What the task asks.
State how many lines of the listing below include the word "EventCounters". Give only the number.

Supplied data.
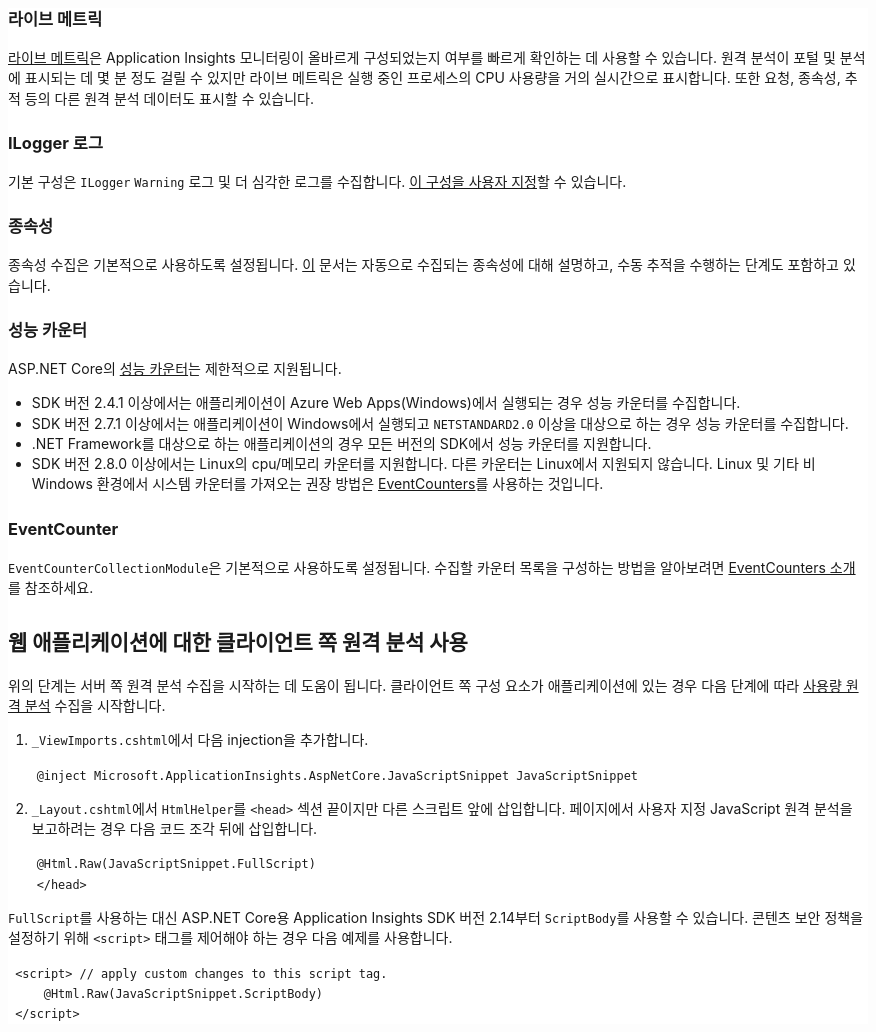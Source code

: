 ### <a name="live-metrics"></a>라이브 메트릭

[라이브 메트릭](./live-stream.md)은 Application Insights 모니터링이 올바르게 구성되었는지 여부를 빠르게 확인하는 데 사용할 수 있습니다. 원격 분석이 포털 및 분석에 표시되는 데 몇 분 정도 걸릴 수 있지만 라이브 메트릭은 실행 중인 프로세스의 CPU 사용량을 거의 실시간으로 표시합니다. 또한 요청, 종속성, 추적 등의 다른 원격 분석 데이터도 표시할 수 있습니다.

### <a name="ilogger-logs"></a>ILogger 로그

기본 구성은 `ILogger` `Warning` 로그 및 더 심각한 로그를 수집합니다. [이 구성을 사용자 지정](#how-do-i-customize-ilogger-logs-collection)할 수 있습니다.

### <a name="dependencies"></a>종속성

종속성 수집은 기본적으로 사용하도록 설정됩니다. [이](asp-net-dependencies.md#automatically-tracked-dependencies) 문서는 자동으로 수집되는 종속성에 대해 설명하고, 수동 추적을 수행하는 단계도 포함하고 있습니다.

### <a name="performance-counters"></a>성능 카운터

ASP.NET Core의 [성능 카운터](./performance-counters.md)는 제한적으로 지원됩니다.

* SDK 버전 2.4.1 이상에서는 애플리케이션이 Azure Web Apps(Windows)에서 실행되는 경우 성능 카운터를 수집합니다.
* SDK 버전 2.7.1 이상에서는 애플리케이션이 Windows에서 실행되고 `NETSTANDARD2.0` 이상을 대상으로 하는 경우 성능 카운터를 수집합니다.
* .NET Framework를 대상으로 하는 애플리케이션의 경우 모든 버전의 SDK에서 성능 카운터를 지원합니다.
* SDK 버전 2.8.0 이상에서는 Linux의 cpu/메모리 카운터를 지원합니다. 다른 카운터는 Linux에서 지원되지 않습니다. Linux 및 기타 비 Windows 환경에서 시스템 카운터를 가져오는 권장 방법은 [EventCounters](#eventcounter)를 사용하는 것입니다.

### <a name="eventcounter"></a>EventCounter

`EventCounterCollectionModule`은 기본적으로 사용하도록 설정됩니다. 수집할 카운터 목록을 구성하는 방법을 알아보려면 [EventCounters 소개](eventcounters.md)를 참조하세요.

## <a name="enable-client-side-telemetry-for-web-applications"></a>웹 애플리케이션에 대한 클라이언트 쪽 원격 분석 사용

위의 단계는 서버 쪽 원격 분석 수집을 시작하는 데 도움이 됩니다. 클라이언트 쪽 구성 요소가 애플리케이션에 있는 경우 다음 단계에 따라 [사용량 원격 분석](./usage-overview.md) 수집을 시작합니다.

1. `_ViewImports.cshtml`에서 다음 injection을 추가합니다.

```cshtml
    @inject Microsoft.ApplicationInsights.AspNetCore.JavaScriptSnippet JavaScriptSnippet
```

2. `_Layout.cshtml`에서 `HtmlHelper`를 `<head>` 섹션 끝이지만 다른 스크립트 앞에 삽입합니다. 페이지에서 사용자 지정 JavaScript 원격 분석을 보고하려는 경우 다음 코드 조각 뒤에 삽입합니다.

```cshtml
    @Html.Raw(JavaScriptSnippet.FullScript)
    </head>
```

`FullScript`를 사용하는 대신 ASP.NET Core용 Application Insights SDK 버전 2.14부터 `ScriptBody`를 사용할 수 있습니다. 콘텐츠 보안 정책을 설정하기 위해 `<script>` 태그를 제어해야 하는 경우 다음 예제를 사용합니다.

```cshtml
 <script> // apply custom changes to this script tag.
     @Html.Raw(JavaScriptSnippet.ScriptBody)
 </script>
```
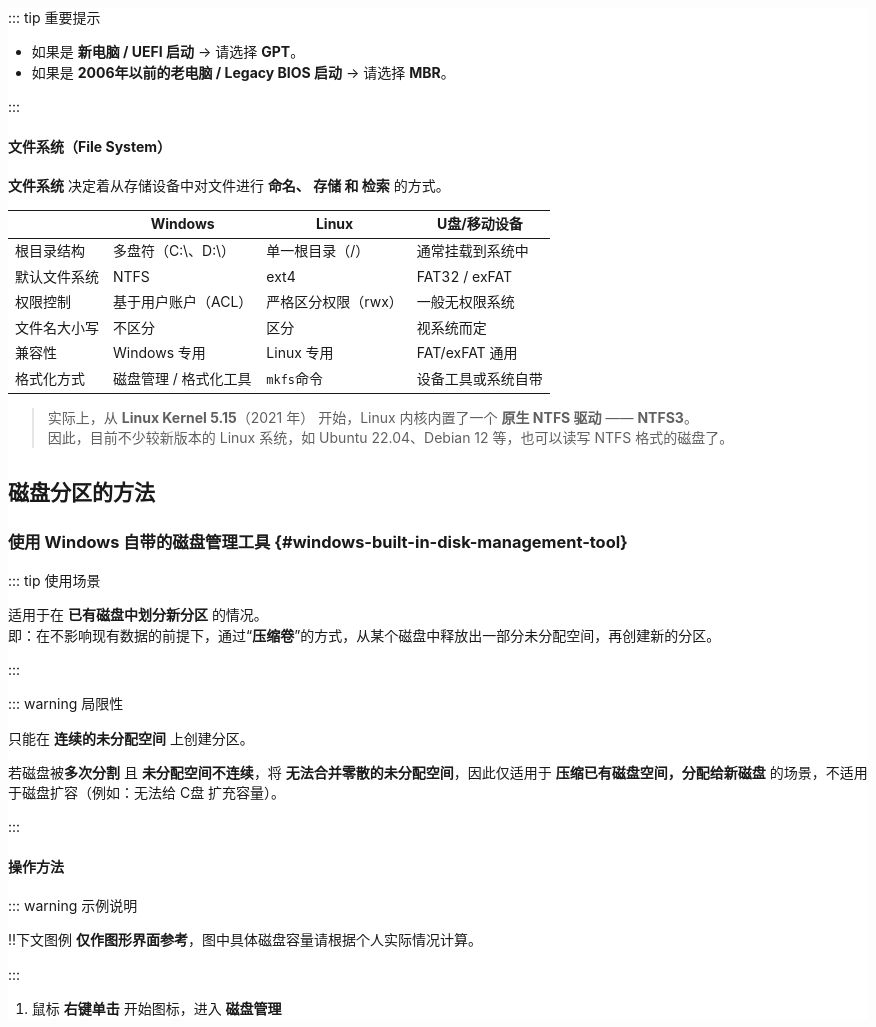 ::: tip 重要提示

- 如果是 **新电脑 / UEFI 启动** → 请选择 **GPT**。
- 如果是 **2006年以前的老电脑 / Legacy BIOS 启动** → 请选择 **MBR**。

:::

#### 文件系统（File System）

**文件系统** 决定着从存储设备中对文件进行 **命名、 存储 和 检索** 的方式。

|              | Windows               | Linux               | U盘/移动设备       |
| ------------ | --------------------- | ------------------- | ------------------ |
| 根目录结构   | 多盘符（C:\、D:\）    | 单一根目录（/）     | 通常挂载到系统中   |
| 默认文件系统 | NTFS                  | ext4                | FAT32 / exFAT      |
| 权限控制     | 基于用户账户（ACL）   | 严格区分权限（rwx） | 一般无权限系统     |
| 文件名大小写 | 不区分                | 区分                | 视系统而定         |
| 兼容性       | Windows 专用          | Linux 专用          | FAT/exFAT 通用     |
| 格式化方式   | 磁盘管理 / 格式化工具 | `mkfs`命令          | 设备工具或系统自带 |

> 实际上，从 **Linux Kernel 5.15**（2021 年） 开始，Linux 内核内置了一个 **原生 NTFS 驱动** —— **NTFS3**。  
> 因此，目前不少较新版本的 Linux 系统，如 Ubuntu 22.04、Debian 12 等，也可以读写 NTFS 格式的磁盘了。

## 磁盘分区的方法

### 使用 Windows 自带的磁盘管理工具 {#windows-built-in-disk-management-tool}

::: tip 使用场景

适用于在 **已有磁盘中划分新分区** 的情况。  
即：在不影响现有数据的前提下，通过“**压缩卷**”的方式，从某个磁盘中释放出一部分未分配空间，再创建新的分区。

:::

::: warning 局限性

只能在 **连续的未分配空间** 上创建分区。

若磁盘被**多次分割** 且 **未分配空间不连续**，将 **无法合并零散的未分配空间**，因此仅适用于 **压缩已有磁盘空间，分配给新磁盘** 的场景，不适用于磁盘扩容（例如：无法给 C盘 扩充容量）。

:::

#### 操作方法

::: warning 示例说明

:bangbang:下文图例 **仅作图形界面参考**，图中具体磁盘容量请根据个人实际情况计算。

:::

1. 鼠标 **右键单击** 开始图标，进入 **磁盘管理**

Written solution.
2